Neu auf DVD: Der gleiche Himmel

Unerfahrener Romeo-Agent aus der DDR soll 1974 in Berlin reifere Frau verführen, um über sie an geheime Informationen zu kommen…

Und

Nebenhandlungen über einen homosexuellen Lehrer, den Bau eines Tunnels, um in den Westen zu flüchten und ein junges Mädchen, das mit Hormonen ins Olympiateam gebracht werden soll…

Agententhriller und mehr

Die drei Teile a 90 Minuten bieten also mehr als nur eine spannende und vor allem clevere Agentengeschichte, bei der man interessante Einblicke in die damaligen (und bestimmt auch heutigen) Taktiken der Spionagedienste – und in die weibliche Psyche – bekommt. Sie bildet den Hauptteil, den Kern der Serie, doch da sind, wie gesagt, noch ein paar Nebenstränge, die über ein paar Personen lose mit dem Hauptstrang verbunden sind, aber nicht aufeinander einwirken. Doch auch die Hintergrundgeschichte, die sich nach und nach langsam entfaltet, ist wichtig und so wandelt sich das Ganze gegen Ende zu einer griechischen Tragödie. Einzig das Ende selbst kommt vielleicht etwas früher als erwartet, da man das Gefühl hat, die eine oder andere Geschichte hätte man noch ein bisschen weiter verfolgen können.

Gut gespielt

Tom Schilling ist sehr überzeugend als der junge und unerfahrene Agent, besonders dann, wenn er seine Verführungskünste oder die damit verbundene umgekehrte Psychologie spielen lassen kann, was immer zu den kleinen Höhepunkten der Serie zählt.

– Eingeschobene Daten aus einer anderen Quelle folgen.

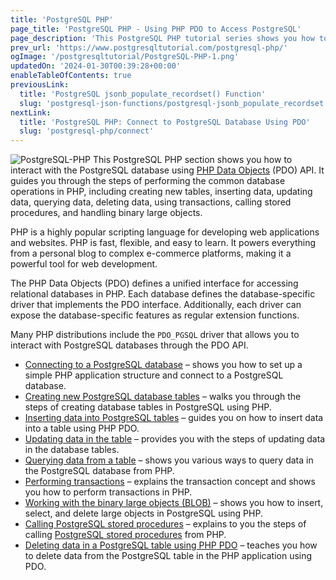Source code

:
 ```yaml
---
title: 'PostgreSQL PHP'
page_title: 'PostgreSQL PHP - Using PHP PDO to Access PostgreSQL'
page_description: 'This PostgreSQL PHP tutorial series shows you how to use PHP PDO to manage data in PostgreSQL databases effectively.'
prev_url: 'https://www.postgresqltutorial.com/postgresql-php/'
ogImage: '/postgresqltutorial/PostgreSQL-PHP-1.png'
updatedOn: '2024-01-30T00:39:28+00:00'
enableTableOfContents: true
previousLink:
  title: 'PostgreSQL jsonb_populate_recordset() Function'
  slug: 'postgresql-json-functions/postgresql-jsonb_populate_recordset'
nextLink:
  title: 'PostgreSQL PHP: Connect to PostgreSQL Database Using PDO'
  slug: 'postgresql-php/connect'
---
```


![PostgreSQL-PHP](/postgresqltutorial/PostgreSQL-PHP-1.png?alignright)
This PostgreSQL PHP section shows you how to interact with the PostgreSQL database using [PHP Data Objects](http://php.net/manual/en/book.pdo.php) (PDO) API. It guides you through the steps of performing the common database operations in PHP, including creating new tables, inserting data, updating data, querying data, deleting data, using transactions, calling stored procedures, and handling binary large objects.

PHP is a highly popular scripting language for developing web applications and websites. PHP is fast, flexible, and easy to learn. It powers everything from a personal blog to complex e\-commerce platforms, making it a powerful tool for web development.

The PHP Data Objects (PDO) defines a unified interface for accessing relational databases in PHP. Each database defines the database\-specific driver that implements the PDO interface. Additionally, each driver can expose the database\-specific features as regular extension functions.

Many PHP distributions include the `PDO_PGSQL` driver that allows you to interact with PostgreSQL databases through the PDO API.

- [Connecting to a PostgreSQL database](postgresql-php/connect) – shows you how to set up a simple PHP application structure and connect to a PostgreSQL database.
- [Creating new PostgreSQL database tables](postgresql-php/create-tables) – walks you through the steps of creating database tables in PostgreSQL using PHP.
- [Inserting data into PostgreSQL tables](postgresql-php/insert) – guides you on how to insert data into a table using PHP PDO.
- [Updating data in the table](postgresql-php/update) – provides you with the steps of updating data in the database tables.
- [Querying data from a table](postgresql-php/query) – shows you various ways to query data in the PostgreSQL database from PHP.
- [Performing transactions](postgresql-php/transaction) – explains the transaction concept and shows you how to perform transactions in PHP.
- [Working with the binary large objects (BLOB)](postgresql-php/postgresql-blob) – shows you how to insert, select, and delete large objects in PostgreSQL using PHP.
- [Calling PostgreSQL stored procedures](postgresql-php/call-stored-procedures) – explains to you the steps of calling [PostgreSQL stored procedures](https://neon.tech/postgresql/postgresql-stored-procedures/) from PHP.
- [Deleting data in a PostgreSQL table using PHP PDO](postgresql-php/delete) – teaches you how to delete data from the PostgreSQL table in the PHP application using PDO.
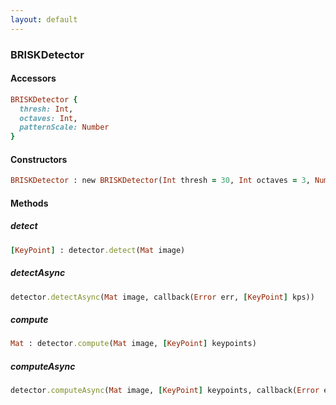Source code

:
 ```yaml
---
layout: default
---
```


###  BRISKDetector

####  Accessors
``` ruby
BRISKDetector {
  thresh: Int,
  octaves: Int,
  patternScale: Number
}
```

<a name="constructors"></a>

####  Constructors
``` ruby
BRISKDetector : new BRISKDetector(Int thresh = 30, Int octaves = 3, Number patternScale = 1.0)
```
####  Methods

<a name="detect"></a>

#####  detect
``` ruby
[KeyPoint] : detector.detect(Mat image)
```

<a name="detectAsync"></a>

#####  detectAsync
``` ruby
detector.detectAsync(Mat image, callback(Error err, [KeyPoint] kps))
```

<a name="compute"></a>

#####  compute
``` ruby
Mat : detector.compute(Mat image, [KeyPoint] keypoints)
```

<a name="computeAsync"></a>

#####  computeAsync
``` ruby
detector.computeAsync(Mat image, [KeyPoint] keypoints, callback(Error err, Mat descriptors))
```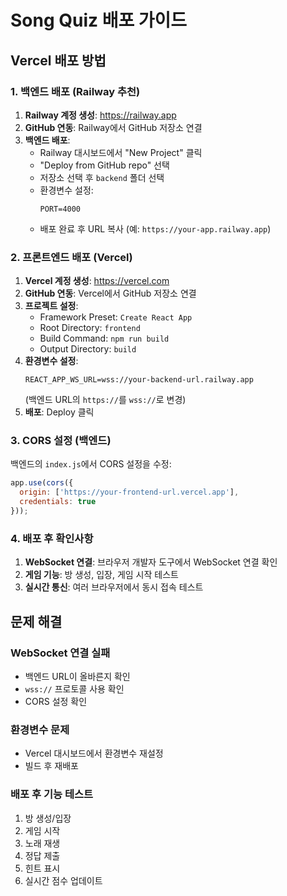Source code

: # Song Quiz 배포 가이드

## Vercel 배포 방법

### 1. 백엔드 배포 (Railway 추천)

1. **Railway 계정 생성**: https://railway.app
2. **GitHub 연동**: Railway에서 GitHub 저장소 연결
3. **백엔드 배포**:
   - Railway 대시보드에서 "New Project" 클릭
   - "Deploy from GitHub repo" 선택
   - 저장소 선택 후 `backend` 폴더 선택
   - 환경변수 설정:
     ```
     PORT=4000
     ```
   - 배포 완료 후 URL 복사 (예: `https://your-app.railway.app`)

### 2. 프론트엔드 배포 (Vercel)

1. **Vercel 계정 생성**: https://vercel.com
2. **GitHub 연동**: Vercel에서 GitHub 저장소 연결
3. **프로젝트 설정**:
   - Framework Preset: `Create React App`
   - Root Directory: `frontend`
   - Build Command: `npm run build`
   - Output Directory: `build`
4. **환경변수 설정**:
   ```
   REACT_APP_WS_URL=wss://your-backend-url.railway.app
   ```
   (백엔드 URL의 `https://`를 `wss://`로 변경)
5. **배포**: Deploy 클릭

### 3. CORS 설정 (백엔드)

백엔드의 `index.js`에서 CORS 설정을 수정:

```javascript
app.use(cors({
  origin: ['https://your-frontend-url.vercel.app'],
  credentials: true
}));
```

### 4. 배포 후 확인사항

1. **WebSocket 연결**: 브라우저 개발자 도구에서 WebSocket 연결 확인
2. **게임 기능**: 방 생성, 입장, 게임 시작 테스트
3. **실시간 통신**: 여러 브라우저에서 동시 접속 테스트

## 문제 해결

### WebSocket 연결 실패
- 백엔드 URL이 올바른지 확인
- `wss://` 프로토콜 사용 확인
- CORS 설정 확인

### 환경변수 문제
- Vercel 대시보드에서 환경변수 재설정
- 빌드 후 재배포

### 배포 후 기능 테스트
1. 방 생성/입장
2. 게임 시작
3. 노래 재생
4. 정답 제출
5. 힌트 표시
6. 실시간 점수 업데이트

Ihm ebenbürtig ist, besonders im gemeinsamen Spiel, Friederike Becht, die auf wunderbare Weise Intelligenz mit Humor verbindet. Herrlich abgefuckt ist Schillings Führungsoffizier Ben Becker. Wer sich fragt, wie er sich seine Stimme erarbeitet hat, hier zeigt er es, denn es dürfte kaum eine Szene mit ihm ohne Zigarette geben. Er bringt eine Lockerheit in die Sache, die ausgesprochen erfrischend ist.

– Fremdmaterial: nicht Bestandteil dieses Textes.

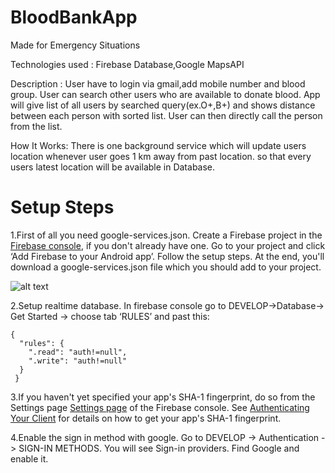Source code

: # BloodBankApp
Made for Emergency Situations

Technologies used : Firebase Database,Google MapsAPI

Description :
User have to login via gmail,add mobile number and blood group.
User can search other users who are available to donate blood.
App will give list of all users by searched query(ex.O+,B+) and shows distance between each person with sorted list.
User can then directly call the person from the list.

How It Works:
There is one background service which will update users location whenever user goes 1 km away from past location.
so that every users latest location will be available in Database.

<h1>Setup Steps</h1>

1.First of all you need google-services.json. Create a Firebase project in the <a href="https://console.firebase.google.com/">Firebase console</a>, if you don't already have one. Go to your project and click ‘Add Firebase to your Android app’. Follow the setup steps. At the end, you'll download a google-services.json file which you should add to your project.

![alt text](https://user-images.githubusercontent.com/7821425/32899277-30da3374-caf3-11e7-86e0-58cb1bfd59e2.png "Download google services json file")


2.Setup realtime database. In firebase console go to DEVELOP->Database-> Get Started -> choose tab ‘RULES’ and past this:
```
{
  "rules": {
    ".read": "auth!=null",
    ".write": "auth!=null"   
  }
 }
 ```


 3.If you haven't yet specified your app's SHA-1 fingerprint, do so from the Settings page <a href="https://console.firebase.google.com/u/0/project/_/settings/general/">Settings page</a> of the Firebase console. See <a href="https://developers.google.com/android/guides/client-auth">Authenticating Your Client</a> for details on how to get your app's SHA-1 fingerprint.
 
 4.Enable the sign in method with google. Go to DEVELOP -> Authentication -> SIGN-IN METHODS. You will see Sign-in providers. Find Google and enable it.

Für Synchronfreunde gibt es auch noch zwei Gastauftritte in kleinen Rollen. Thorsten Michaelis, die deutsche Stimme von Sean Bean und Wesley Snipes, ist der Vorgesetzte des Vaters der Hauptfigur. Und dann ist da noch Udo Schenk. Der ist in Synchronisationen meist auf die Rolle des Bösewichts abonniert, und das nicht nur bei seinen Stammschauspielern Ralph Fiennes und Gary Oldman. Wenn man seine Stimme hört, weiß man, dass man den Bösen gefunden hat. Seine Klischeebesetzung im Synchron nutzt man nun auch hier, indem man ihn einen Verhörspezialisten spielen lässt – und den spielt er spielend böse.

Bonus

Es gibt noch Hoffnung! Eine deutsche Serie, die gut geschrieben, gut ausgestattet und gut gespielt ist“ habe ich geschrieben, bevor ich das Bonusmaterial gesehen habe. Wie sich herausstellt, handelt es sich um eine internationale Produktion mit einer britischen Autorin, bei der dann Oliver Hirschbiegel die Regie übernommen hat und viele Texte ins Deutsche übertragen wurden. Das nun erklärt, warum Ben Becker an einer Stelle sagt: „Das ist nicht mein erstes Rodeo“, was wie eine 1:1-Übersetzung eines laienhaften Übersetzers klingt, da ich bezweifele, dass jemand in Deutschland diese sehr englische (eigentlich amerikanische) Formulierung verwenden würde, gerade in den 70ern. (Angemessener wäre da ein: „Ich mach das nicht zum ersten Mal!“) Das Zusatzmaterial mit Making-of und Interviews ist also eine schöne Ergänzung zur Serie.

Das gleiche Fazit

Gut geschrieben, gut ausgestattet und gut gespielt, spannend vom Anfang bis zum Ende und vielschichtiger als viele Spionagethriller, da hier auch noch der Aspekt der DDR mit hineinspielt und die Handlung dadurch um Zeitkolorit bereichert. Hinzu kommt das kleine Wunder, dass man die ganze Zeit auf der Seite der Leute ist, auf deren Seite man eigentlich nicht sein sollte – ein Experiment, das wir so mit den Nazis bitte nicht auf die Beine stellen wollen! Kurz gesagt: Eine hervorragende Serie und sehr sehenswert! Ab 31.3.2017 auf DVD und Blu-ray.